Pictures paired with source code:
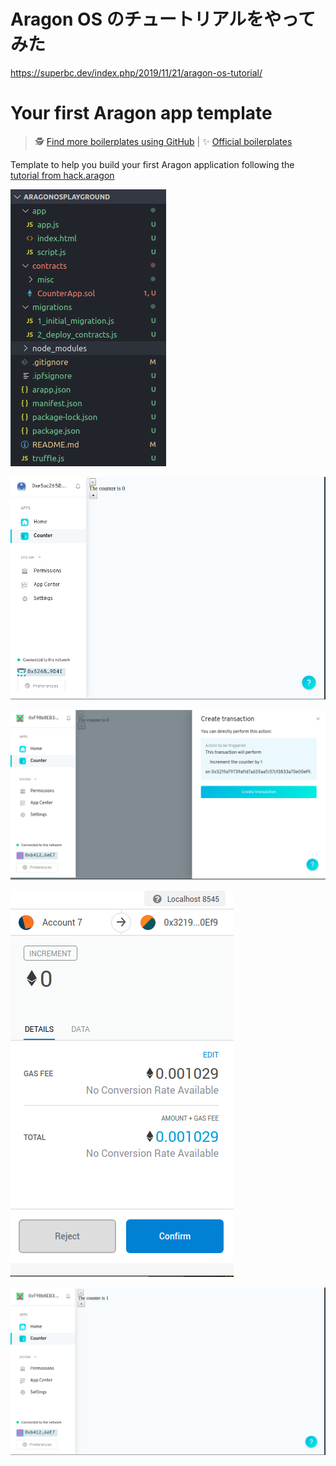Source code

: # Aragon OS のチュートリアルをやってみた

https://superbc.dev/index.php/2019/11/21/aragon-os-tutorial/

# Your first Aragon app template

> 🕵️ [Find more boilerplates using GitHub](https://github.com/search?q=topic:aragon-boilerplate) | 
> ✨ [Official boilerplates](https://github.com/search?q=topic:aragon-boilerplate+org:aragon)

Template to help you build your first Aragon application following the [tutorial from hack.aragon](https://hack.aragon.org/docs/tutorial.html)

![](folders.png)

![](aragonosportal.png)

![](IncreamentWorks.png)

![](IncreamentWorksConfirm.png)

![](IncrementWorksGood.png)


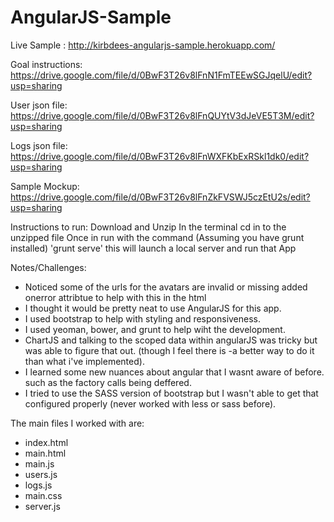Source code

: AngularJS-Sample
================

Live Sample : http://kirbdees-angularjs-sample.herokuapp.com/

Goal instructions: https://drive.google.com/file/d/0BwF3T26v8lFnN1FmTEEwSGJqelU/edit?usp=sharing

User json file: https://drive.google.com/file/d/0BwF3T26v8lFnQUYtV3dJeVE5T3M/edit?usp=sharing

Logs json file: https://drive.google.com/file/d/0BwF3T26v8lFnWXFKbExRSkl1dk0/edit?usp=sharing

Sample Mockup: https://drive.google.com/file/d/0BwF3T26v8lFnZkFVSWJ5czEtU2s/edit?usp=sharing

Instructions to run:
Download and Unzip
In the terminal cd in to the unzipped file
Once in run with the command (Assuming you have grunt installed) 'grunt serve' this will launch a local server and run that App

Notes/Challenges:
- Noticed some of the urls for the avatars are invalid or missing added onerror attribtue to help with this in the html
- I thought it would be pretty neat to use AngularJS for this app.
- I used bootstrap to help with styling and responsiveness.
- I used yeoman, bower, and grunt to help wiht the development.
- ChartJS and talking to the scoped data within angularJS was tricky but was able to figure that out. (though I feel there is -a better way to do it than what i've implemented). 
- I learned some new nuances about angular that I wasnt aware of before. such as the factory calls being deffered.
- I tried to use the SASS version of bootstrap but I wasn't able to get that configured properly (never worked with less or sass before).

The main files I worked with are:
- index.html
- main.html
- main.js
- users.js
- logs.js
- main.css
- server.js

WORK TO COMPLETE -> Could every line above be set down exactly, with the pictures omitted?

TASK SOLUTION ->
Source code

: # Aragon OS のチュートリアルをやってみた

https://superbc.dev/index.php/2019/11/21/aragon-os-tutorial/

# Your first Aragon app template

> 🕵️ [Find more boilerplates using GitHub](https://github.com/search?q=topic:aragon-boilerplate) | 
> ✨ [Official boilerplates](https://github.com/search?q=topic:aragon-boilerplate+org:aragon)

Template to help you build your first Aragon application following the [tutorial from hack.aragon](https://hack.aragon.org/docs/tutorial.html)

![](folders.png)

![](aragonosportal.png)

![](IncreamentWorks.png)

![](IncreamentWorksConfirm.png)

![](IncrementWorksGood.png)


Source code

: AngularJS-Sample
================

Live Sample : http://kirbdees-angularjs-sample.herokuapp.com/

Goal instructions: https://drive.google.com/file/d/0BwF3T26v8lFnN1FmTEEwSGJqelU/edit?usp=sharing

User json file: https://drive.google.com/file/d/0BwF3T26v8lFnQUYtV3dJeVE5T3M/edit?usp=sharing

Logs json file: https://drive.google.com/file/d/0BwF3T26v8lFnWXFKbExRSkl1dk0/edit?usp=sharing

Sample Mockup: https://drive.google.com/file/d/0BwF3T26v8lFnZkFVSWJ5czEtU2s/edit?usp=sharing

Instructions to run:
Download and Unzip
In the terminal cd in to the unzipped file
Once in run with the command (Assuming you have grunt installed) 'grunt serve' this will launch a local server and run that App

Notes/Challenges:
- Noticed some of the urls for the avatars are invalid or missing added onerror attribtue to help with this in the html
- I thought it would be pretty neat to use AngularJS for this app.
- I used bootstrap to help with styling and responsiveness.
- I used yeoman, bower, and grunt to help wiht the development.
- ChartJS and talking to the scoped data within angularJS was tricky but was able to figure that out. (though I feel there is -a better way to do it than what i've implemented). 
- I learned some new nuances about angular that I wasnt aware of before. such as the factory calls being deffered.
- I tried to use the SASS version of bootstrap but I wasn't able to get that configured properly (never worked with less or sass before).

The main files I worked with are:
- index.html
- main.html
- main.js
- users.js
- logs.js
- main.css
- server.js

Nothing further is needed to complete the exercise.